No joke: Tomorrow is a very special and wonderful anniversary for me. Seven years ago today the internet helped me have a baby. Seriously.
Wait. Do you not know this story? Oh, it's a good one. And it's nice to be reminded that the people on the other end of the wires and tubes and webs of our computing devices are as connected to us as we will allow them to be.
I tried to have a baby on my own for several years without any success. Well I say "on my own," but it actually involved a team of doctors, an ever-rotating staff of blushing interns, a nice collection of nurses and lab technicians, the makers of several large pharmaceutical companies, and anonymous sperm donors one through four. It exhausted all of my savings from my life in Los Angeles, and it reached the point where there was nothing left to put in.
The End of the Line and I were about to be formally introduced, and I was beyond heartbroken; I was womb-broken. Never before had I invested so much of my whole self into a desire without anything to show for it except weight gain and bitterness. The hard part was that after my last failed cycle (an IVF cycle that resulted in an early loss), I was emotionally ready to try again but I did not have the means.
I was this amazingly incredible lucky lady with embryos that could be frozen. That was HUGE and very unexpected. It had taken me a long time to save up for the IVF that created those embryos, and I knew it would most likely be several years before I could afford to do a frozen embryo transfer. This wasn't unusual in the world of assisted reproduction; this is some seriously expensive stuff. Getting benched because of lack of funds is common, but by delaying the ability to move forward to another cycle, you end up clinging to grief and the "what ifs" for a very long time.
I did what any vocal and over-sharing gal on the internet would do in times of extreme sadness and frustration: I decided I would stop blogging. That was it! I was picking up my marbles, packing up my crayons, and opting not to play anymore.
Truth be told, I just couldn't breathe.
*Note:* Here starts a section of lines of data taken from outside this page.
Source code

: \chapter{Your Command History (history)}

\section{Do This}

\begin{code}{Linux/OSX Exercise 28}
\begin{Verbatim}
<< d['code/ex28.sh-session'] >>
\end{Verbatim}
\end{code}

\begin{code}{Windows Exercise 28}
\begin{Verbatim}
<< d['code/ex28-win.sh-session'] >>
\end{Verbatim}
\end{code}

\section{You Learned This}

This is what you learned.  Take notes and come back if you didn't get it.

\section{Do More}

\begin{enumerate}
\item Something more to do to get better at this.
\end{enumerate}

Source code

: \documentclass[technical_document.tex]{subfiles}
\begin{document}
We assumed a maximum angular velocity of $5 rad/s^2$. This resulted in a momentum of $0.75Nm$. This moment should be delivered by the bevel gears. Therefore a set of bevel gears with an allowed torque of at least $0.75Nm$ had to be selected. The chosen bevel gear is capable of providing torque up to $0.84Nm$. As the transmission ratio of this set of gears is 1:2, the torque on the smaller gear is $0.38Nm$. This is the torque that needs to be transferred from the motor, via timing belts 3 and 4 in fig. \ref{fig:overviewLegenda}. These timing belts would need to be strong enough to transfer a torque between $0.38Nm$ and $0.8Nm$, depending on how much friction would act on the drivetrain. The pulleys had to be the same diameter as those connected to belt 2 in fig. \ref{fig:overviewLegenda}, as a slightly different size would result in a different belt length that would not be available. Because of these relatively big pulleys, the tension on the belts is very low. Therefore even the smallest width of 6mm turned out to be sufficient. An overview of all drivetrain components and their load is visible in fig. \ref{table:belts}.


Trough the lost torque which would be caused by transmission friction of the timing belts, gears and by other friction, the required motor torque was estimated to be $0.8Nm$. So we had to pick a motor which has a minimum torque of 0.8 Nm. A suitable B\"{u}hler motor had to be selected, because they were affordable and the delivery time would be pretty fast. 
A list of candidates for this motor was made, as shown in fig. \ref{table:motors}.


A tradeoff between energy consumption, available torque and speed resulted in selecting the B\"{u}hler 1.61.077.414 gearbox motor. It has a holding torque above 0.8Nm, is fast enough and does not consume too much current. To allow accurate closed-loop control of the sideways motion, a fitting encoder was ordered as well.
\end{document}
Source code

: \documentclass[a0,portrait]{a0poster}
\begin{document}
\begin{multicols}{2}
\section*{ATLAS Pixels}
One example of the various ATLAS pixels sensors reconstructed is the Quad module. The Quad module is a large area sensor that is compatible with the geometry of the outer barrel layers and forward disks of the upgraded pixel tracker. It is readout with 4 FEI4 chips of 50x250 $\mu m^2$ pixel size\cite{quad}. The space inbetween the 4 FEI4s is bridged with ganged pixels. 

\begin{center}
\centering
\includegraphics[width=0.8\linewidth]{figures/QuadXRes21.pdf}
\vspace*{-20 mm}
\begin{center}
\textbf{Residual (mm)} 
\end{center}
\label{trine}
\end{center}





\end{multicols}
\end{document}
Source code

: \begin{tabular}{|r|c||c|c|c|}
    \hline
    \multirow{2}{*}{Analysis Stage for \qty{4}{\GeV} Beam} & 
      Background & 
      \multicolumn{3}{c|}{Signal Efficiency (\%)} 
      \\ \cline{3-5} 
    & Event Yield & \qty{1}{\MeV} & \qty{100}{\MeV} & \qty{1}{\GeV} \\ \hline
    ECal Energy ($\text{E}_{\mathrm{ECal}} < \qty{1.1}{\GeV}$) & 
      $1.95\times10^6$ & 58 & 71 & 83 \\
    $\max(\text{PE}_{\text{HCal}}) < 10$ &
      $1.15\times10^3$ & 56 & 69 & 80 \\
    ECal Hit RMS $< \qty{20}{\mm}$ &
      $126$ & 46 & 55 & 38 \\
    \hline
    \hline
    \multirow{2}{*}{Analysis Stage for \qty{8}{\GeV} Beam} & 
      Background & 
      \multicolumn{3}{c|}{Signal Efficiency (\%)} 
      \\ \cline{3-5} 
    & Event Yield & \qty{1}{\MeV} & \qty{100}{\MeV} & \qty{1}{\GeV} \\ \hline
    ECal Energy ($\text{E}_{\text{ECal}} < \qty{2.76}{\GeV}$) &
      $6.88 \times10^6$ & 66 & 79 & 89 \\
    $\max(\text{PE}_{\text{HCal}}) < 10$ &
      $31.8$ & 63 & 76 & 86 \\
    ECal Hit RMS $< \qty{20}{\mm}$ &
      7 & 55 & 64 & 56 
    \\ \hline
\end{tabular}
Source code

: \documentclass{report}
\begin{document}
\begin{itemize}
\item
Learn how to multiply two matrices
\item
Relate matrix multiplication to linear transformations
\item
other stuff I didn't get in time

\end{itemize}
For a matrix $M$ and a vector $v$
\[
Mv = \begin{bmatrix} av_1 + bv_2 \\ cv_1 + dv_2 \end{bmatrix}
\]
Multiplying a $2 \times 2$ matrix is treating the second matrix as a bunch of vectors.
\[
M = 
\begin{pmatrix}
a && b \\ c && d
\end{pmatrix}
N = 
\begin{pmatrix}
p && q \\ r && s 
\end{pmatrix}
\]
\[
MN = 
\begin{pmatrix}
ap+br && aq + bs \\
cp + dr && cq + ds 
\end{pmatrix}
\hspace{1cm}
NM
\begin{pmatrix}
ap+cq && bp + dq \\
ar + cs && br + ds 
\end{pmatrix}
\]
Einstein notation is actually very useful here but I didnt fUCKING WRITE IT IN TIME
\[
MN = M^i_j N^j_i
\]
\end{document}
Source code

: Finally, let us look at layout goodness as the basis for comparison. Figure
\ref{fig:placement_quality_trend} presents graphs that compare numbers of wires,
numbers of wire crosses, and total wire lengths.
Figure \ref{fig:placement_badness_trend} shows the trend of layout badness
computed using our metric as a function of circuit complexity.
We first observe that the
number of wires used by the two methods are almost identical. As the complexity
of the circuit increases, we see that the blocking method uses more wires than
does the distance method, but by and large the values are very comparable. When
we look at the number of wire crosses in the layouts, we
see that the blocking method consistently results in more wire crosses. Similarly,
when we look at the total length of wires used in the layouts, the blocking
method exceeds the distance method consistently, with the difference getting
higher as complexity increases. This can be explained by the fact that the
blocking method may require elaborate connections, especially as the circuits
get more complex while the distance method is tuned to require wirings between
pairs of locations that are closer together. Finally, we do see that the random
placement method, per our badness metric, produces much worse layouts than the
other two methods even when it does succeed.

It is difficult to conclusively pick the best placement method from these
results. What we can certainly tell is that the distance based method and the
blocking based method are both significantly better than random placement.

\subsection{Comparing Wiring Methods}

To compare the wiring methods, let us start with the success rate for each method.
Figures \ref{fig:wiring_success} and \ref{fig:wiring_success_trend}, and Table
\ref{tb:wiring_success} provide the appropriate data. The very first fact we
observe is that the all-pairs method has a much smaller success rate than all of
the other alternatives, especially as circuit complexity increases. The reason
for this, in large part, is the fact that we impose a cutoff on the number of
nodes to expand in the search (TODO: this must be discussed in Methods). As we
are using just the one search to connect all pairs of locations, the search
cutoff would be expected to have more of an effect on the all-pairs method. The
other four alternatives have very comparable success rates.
I had made great connections with other women that had cycled at the same time as me. It was so great when so many of us got pregnant. I wasn't ready to watch them continue to be pregnant when I wasn't. I also wasn't ready to cheer on other women who were trying. Nope. I had no cheer.
The world went dark.
And then there was a gentle tug at my elbow. Just a quiet question. "How much do you need?"
The next day was April 1st. It was the beginning of the beginning for me, for my family. Once upon a time, a group of bloggers put their heads together and created the most amazing fundraising drive with the BEST name. I'm not kidding. For those that don't remember or don't know, the name was U.T.E.R.U.S.—and it stood for Union to Expedite Relief Until Self-Fulfillment.
Bloggers from our community donated goods to be auctioned. They donated their time and math skills. It became this beautiful bucket brigade of hope and perseverance.
No, one person (me) couldn't manage to save up for a frozen embryo transfer. And no, two people couldn't do it either. Not three, not four or five. It was a lot. Too many to count. A dollar here, five dollars there. By the end of the month of April, we had raised just over $2000. By May I was able to call my fertility clinic and schedule my FET.
You don't realize it when you put your fingertips to letters on a computer keyboard, when you put the words out there into space—the words land. And sometimes they don't just land, they collide. They collide with other words, other people, other feelings, other moments. There is a point when we collide with one another where we are one and the same.
The day the internet changed my life, I was a collision of words. Those words were picked up and carried and then safely placed on the pages of my next chapter. These words. That letter W. He wouldn't be here without the internet, without strangers that became family. Thank you.